(Source texts of formatted documents)
━━━━━━━━━━

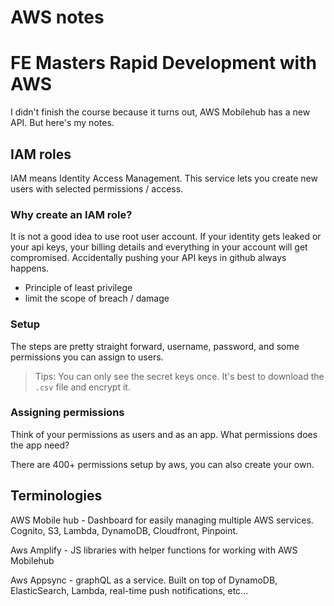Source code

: # AWS notes

# FE Masters Rapid Development with AWS

I didn't finish the course because it turns out, AWS Mobilehub has a new API. But here's my notes.

## IAM roles

IAM means Identity Access Management. This service lets you create new users with selected permissions / access.

### Why create an IAM role?

It is not a good idea to use root user account. If your identity gets leaked or your api keys, your billing details and everything in your account will get compromised. Accidentally pushing your API keys in github always happens.

* Principle of least privilege
* limit the scope of breach / damage

### Setup

The steps are pretty straight forward, username, password, and some permissions you can assign to users.

> Tips: You can only see the secret keys once. It's best to download the `.csv` file and encrypt it.

### Assigning permissions

Think of your permissions as users and as an app. What permissions does the app need? 

There are 400+ permissions setup by aws, you can also create your own.

## Terminologies

AWS Mobile hub - Dashboard for easily managing multiple AWS services.
Cognito, S3, Lambda, DynamoDB, Cloudfront, Pinpoint.

Aws Amplify - JS libraries with helper functions for working with AWS Mobilehub

Aws Appsync - graphQL as a service. Built on top of DynamoDB, ElasticSearch, Lambda, real-time push notifications, etc...
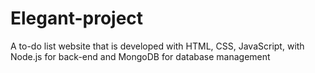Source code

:# Elegant-project
A to-do list website that is developed with HTML, CSS, JavaScript, with Node.js for back-end and MongoDB for database management
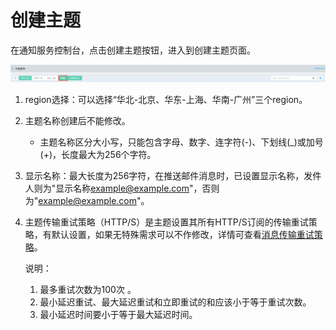 # 创建主题

在通知服务控制台，点击创建主题按钮，进入到创建主题页面。

![创建](../../../../../image/Internet-Middleware/Notification-Service/创建主题1.png)

1. region选择：可以选择“华北-北京、华东-上海、华南-广州”三个region。

2. 主题名称创建后不能修改。

   - 主题名称区分大小写，只能包含字母、数字、连字符(-)、下划线(_)或加号 (+)，长度最大为256个字符。

3. 显示名称：最大长度为256字符，在推送邮件消息时，已设置显示名称，发件人则为"显示名称<example@example.com>"，否则为"<example@example.com>"。

4. 主题传输重试策略（HTTP/S）是主题设置其所有HTTP/S订阅的传输重试策略，有默认设置，如果无特殊需求可以不作修改，详情可查看[消息传输重试策略](../Operation-Guide/Message-Management/Reties-Policies.md)。

   说明：

   1. 最多重试次数为100次 。
   2. 最小延迟重试、最大延迟重试和立即重试的和应该小于等于重试次数。
   3. 最小延迟时间要小于等于最大延迟时间。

━━━━━━━━━━

Task prompt ::
Find the line with "### Why create an IAM role?" in the entries above. Retype it and each line after it, exactly, through the line with "Cognito, S3, Lambda, DynamoDB, Cloudfront, Pinpoint.", and stop there.

Task solution ::
### Why create an IAM role?

It is not a good idea to use root user account. If your identity gets leaked or your api keys, your billing details and everything in your account will get compromised. Accidentally pushing your API keys in github always happens.

* Principle of least privilege
* limit the scope of breach / damage

### Setup

The steps are pretty straight forward, username, password, and some permissions you can assign to users.

> Tips: You can only see the secret keys once. It's best to download the `.csv` file and encrypt it.

### Assigning permissions

Think of your permissions as users and as an app. What permissions does the app need? 

There are 400+ permissions setup by aws, you can also create your own.

## Terminologies

AWS Mobile hub - Dashboard for easily managing multiple AWS services.
Cognito, S3, Lambda, DynamoDB, Cloudfront, Pinpoint.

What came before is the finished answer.